A study across 20 years has revealed substituting half a daily serving of unhealthy foods with nuts may help stave off gradual and age-related weight gain.
Increasing nut consumption by just half a serving (14g) a day is linked to less weight gain and a lower risk of obesity, suggests a large, long term observational study, published in the online journal BMJ Nutrition, Prevention & Health.
The researchers believe substituting unhealthy foods, such as processed meats, hot chips, and crisps (potato chips) with a half a serving of nuts may be a simple strategy to ward off the gradual weight gain that often accompanies the aging process.
On average, Australian adults pile on close to half a kilogram every year. Gaining 2.5-10kg in weight is linked to a significantly greater risk of heart disease/stroke and diabetes.
Nuts are rich in healthy unsaturated fats, vitamins, minerals and fibre, but they are calorie dense, so often not thought of as good for weight control. But emerging evidence suggests that the quality of what’s eaten may be as important as the quantity.
Amid modest increases in average nut consumption in the US over the past two decades, the researchers wanted to find out if these changes might affect weight control.
They analysed information on weight, diet and physical activity in 288,000 health professionals, spread across three sub-groups. Over more than 20 years of monitoring, participants were asked every four years to state their weight, and how often over the preceding year they had eaten a serving (28g) of nuts, including peanuts and peanut butter.

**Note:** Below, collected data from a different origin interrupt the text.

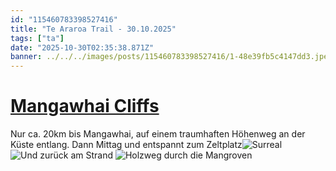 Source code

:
```yaml
---
id: "115460783398527416"
title: "Te Araroa Trail - 30.10.2025"
tags: ["ta"]
date: "2025-10-30T02:35:38.871Z"
banner: ../../../images/posts/115460783398527416/1-48e39fb5c4147dd3.jpeg
---
```


# [Mangawhai Cliffs](../../../images/posts/115460783398527416/1-48e39fb5c4147dd3.jpeg)

Nur ca. 20km bis Mangawhai, auf einem traumhaften Höhenweg an der Küste entlang. Dann Mittag und entspannt zum Zeltplatz![Surreal](../../../images/posts/115460783398527416/2-c2d21582e3d2e59f.jpeg)
![Und zurück am Strand ](../../../images/posts/115460783398527416/3-8325018a59e614ad.jpeg)
![Holzweg durch die Mangroven ](../../../images/posts/115460783398527416/4-fb7d5ff22b1a2d53.jpeg)
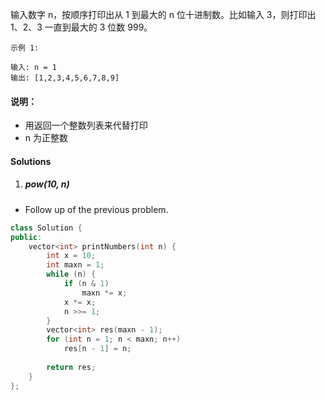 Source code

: 输入数字 n，按顺序打印出从 1 到最大的 n 位十进制数。比如输入 3，则打印出 1、2、3 一直到最大的 3 位数 999。

```
示例 1:

输入: n = 1
输出: [1,2,3,4,5,6,7,8,9]
```

 

#### 说明：

-    用返回一个整数列表来代替打印
-    n 为正整数


#### Solutions

1. ##### pow(10, n)

- Follow up of the previous problem.

```c++
class Solution {
public:
    vector<int> printNumbers(int n) {
        int x = 10;
        int maxn = 1;
        while (n) {
            if (n & 1)
                maxn *= x;
            x *= x;
            n >>= 1;
        }
        vector<int> res(maxn - 1);
        for (int n = 1; n < maxn; n++)
            res[n - 1] = n;
        
        return res;
    }
};
```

Average weekly exercise – walking, jogging, cycling, swimming, racquet sports and gardening – was assessed every two years by questionnaire. It was measured in metabolic equivalent of task (MET) hours, which express how much energy (calories) is expended per hour of physical activity.

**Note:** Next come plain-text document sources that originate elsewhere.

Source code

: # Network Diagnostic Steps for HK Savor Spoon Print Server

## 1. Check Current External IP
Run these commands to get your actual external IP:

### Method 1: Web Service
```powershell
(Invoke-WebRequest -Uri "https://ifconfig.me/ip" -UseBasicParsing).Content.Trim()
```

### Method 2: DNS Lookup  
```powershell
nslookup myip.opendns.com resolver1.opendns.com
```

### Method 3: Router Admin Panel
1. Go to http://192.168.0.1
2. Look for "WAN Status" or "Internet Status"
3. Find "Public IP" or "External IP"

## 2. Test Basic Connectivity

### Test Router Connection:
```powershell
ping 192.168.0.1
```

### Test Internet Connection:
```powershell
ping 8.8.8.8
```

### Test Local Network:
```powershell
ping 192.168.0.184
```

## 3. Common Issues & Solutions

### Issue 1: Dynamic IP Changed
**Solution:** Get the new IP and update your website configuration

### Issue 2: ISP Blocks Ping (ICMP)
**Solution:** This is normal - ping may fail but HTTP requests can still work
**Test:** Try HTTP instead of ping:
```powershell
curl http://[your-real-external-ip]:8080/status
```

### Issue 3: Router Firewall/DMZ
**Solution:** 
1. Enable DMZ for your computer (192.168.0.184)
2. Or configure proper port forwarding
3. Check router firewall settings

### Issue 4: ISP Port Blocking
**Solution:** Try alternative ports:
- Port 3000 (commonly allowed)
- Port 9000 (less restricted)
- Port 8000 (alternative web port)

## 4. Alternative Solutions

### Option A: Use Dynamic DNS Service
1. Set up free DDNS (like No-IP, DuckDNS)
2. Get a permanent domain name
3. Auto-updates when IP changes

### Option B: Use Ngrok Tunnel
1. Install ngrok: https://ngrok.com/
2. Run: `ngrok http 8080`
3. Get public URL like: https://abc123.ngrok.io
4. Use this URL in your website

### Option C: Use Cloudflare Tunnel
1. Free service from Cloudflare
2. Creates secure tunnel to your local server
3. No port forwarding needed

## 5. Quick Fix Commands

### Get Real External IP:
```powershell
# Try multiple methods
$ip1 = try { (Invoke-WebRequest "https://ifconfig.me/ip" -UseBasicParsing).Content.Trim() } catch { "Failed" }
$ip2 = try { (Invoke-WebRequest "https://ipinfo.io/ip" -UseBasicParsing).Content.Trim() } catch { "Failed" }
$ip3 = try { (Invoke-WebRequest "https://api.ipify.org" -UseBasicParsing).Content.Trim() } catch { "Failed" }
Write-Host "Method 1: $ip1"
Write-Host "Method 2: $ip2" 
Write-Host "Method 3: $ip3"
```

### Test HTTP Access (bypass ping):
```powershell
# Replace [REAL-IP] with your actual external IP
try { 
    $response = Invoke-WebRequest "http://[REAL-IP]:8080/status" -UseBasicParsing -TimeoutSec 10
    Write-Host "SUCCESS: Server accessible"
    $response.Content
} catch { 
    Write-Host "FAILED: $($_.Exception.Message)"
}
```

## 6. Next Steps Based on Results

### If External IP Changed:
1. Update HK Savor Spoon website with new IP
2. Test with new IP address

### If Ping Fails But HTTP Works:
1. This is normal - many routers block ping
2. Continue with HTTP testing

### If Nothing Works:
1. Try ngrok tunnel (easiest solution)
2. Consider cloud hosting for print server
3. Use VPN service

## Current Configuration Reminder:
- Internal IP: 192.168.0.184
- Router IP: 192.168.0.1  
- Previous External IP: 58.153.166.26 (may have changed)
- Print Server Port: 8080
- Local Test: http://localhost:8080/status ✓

Results showed average annual weight gain across all three groups was 0.32 kg. Between 1986 and 2010, total nut consumption rose from a quarter to just under half a serving per day among the men and from 0.07 to 0.31 servings per day among the women.
Increasing consumption of any type of nut was associated with less long-term weight gain and a lower risk of becoming obese (BMI of 30 or more kg/m²), overall.
To explain some of the observations, researchers make the following points:
- Chewing nuts takes some effort, leaving less energy for eating other things, while the high fibre content of nuts can delay stomach emptying so making a person feel sated and full for longer.
- Nut fibre also binds well to fats in the gut, meaning that more calories are excreted. There is also some evidence that the high unsaturated fat content of nuts increases resting energy expenditure, which may also help to stave off weight gain.
- Snacking on a handful of nuts rather than biscuits or crisps may help to ward off the weight gain that often accompanies ageing and is a relatively manageable way of helping to curb the onset of obesity.
The researchers also believe developing a nut habit is likely to be good for the planet, with one researcher saying: “In addition to the impact on human health, using environmentally friendly plant-based protein, such as nuts and seeds, to replace animal sources of protein may contribute to the promotion of a global sustainable food system.”